Editors Note: Lassiter recently wrote a Facebook post about being a coach, which has been reprinted as a Guest Column in today’s issue of TAP into West Orange.
Coach Bill Beck’s dedication to his middle school boys basketball team, the Celtics, knows no bounds—although he had to miss his team’s Wednesday semifinal game because he was on a business trip in Switzerland, he stayed up well past 2:00 am., his time, for game updates and to be interviewed by TAP into West Orange. In fact, TAP found out about the Celtic’s win over the Hornets, 38-35, from Beck immediately after the game ended.
“From what I hear, the game against the Hornets seems to be a slow-paced game,” said Beck after receiving an update from the game via text. “We played them before and won last time.”
“The semifinal game is the only game I have missed and I am looking forward to the Celtics being in the finals,” said Beck, prior to learning of their win.
Beck has been coaching for two years. He began doing so when his older son, now 17, was on his team. His son is now a student coach for the Celtics. His younger son goes to Liberty.
He said that his team of boys in sixth to eighth grade started off slow, but that they are now 9-3.
“Our biggest strength is team defense,” he said. “We have held our opponents to some of the lowest scores up to now.”
“Our other strengths are speed and 3-point shooting,” he added.
Beck is currently coaching a few players from last year, but the majority of his players have not played together before.
“As a coach, you get your child on your team and draft for the rest,” he said. “We are fortunate to have drafted two players from last year.”
Winning is not the team’s only objective—they have to get good grades too.
“One of the main things we emphasize this year is the kids’ grades in school,” said Beck. “The parents will let me know if a player received a bad grade and we are in agreement that a player cannot practice or play in a game until a grade is pulled up. We let the players know that school comes first.”
The Celtics are learning about sportsmanship too.
“Basketball also teaches sportsmanship,” said Beck. “The team has a really good warm dynamic. Most of the kids start the season not knowing one another, but by the end, they are mostly pretty good friends. As a coach, it is great to see them grow as teammates.”
Beck likes working with his son as an assistant coach and coaching his other son.

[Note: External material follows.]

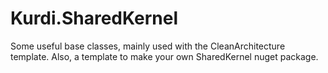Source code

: # Kurdi.SharedKernel
Some useful base classes, mainly used with the CleanArchitecture template. Also, a template to make your own SharedKernel nuget package.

“My older son helps me coach and serves as a mentor to the players,” said Beck. “This gives the players someone near their age to talk to, relate to and learn from and it gives my son leadership skills—in fact, he is coaching the team in my absence while I am in Switzerland and is supplying me with regular game updates via text. I am also getting updates from my wife and the other assistant coaches.”
Coaching helps Beck stay close with his sons.
“As a coach of my son’s team, I get to spend time with both boys, and get to know some of my younger son’s friends,” said Beck. “I enjoy seeing them interact and bond and it is a great opportunity for me to teach the players about a game I was fond of as a kid. And, as anyone with boys knows –it is hard to get them to talk. Basketball lets me pull more out of them.”
Beck is not only proud of his sons and his team—he is proud of the league.
“I think that MTL should be given a lot of credit for this great league,” said Beck. “They are all volunteers and it is hard for the trustees—between the weather, parents and trying to keep everything fair—it is hard enough to get 16 coaches for the league.”
Middle School Girls Teams: Liberty vs. Sparks
The two girls’ middle school teams are made up of sixth, seventh and eighth graders. Their trip to the finals is different than the paths taken by the elementary school teams. Prior to being divided into teams, the girls attended clinics, worked on drills and shooting, and had scrimmages.
After a few weeks, they began having Tuesday practices and Thursday games. They were then split up into balanced teams for the last three weeks.
The Sparks are coached by Chauncey Riley and Donovan Alleyne-El coaches Liberty. The two teams will play one another in the finals on Sunday.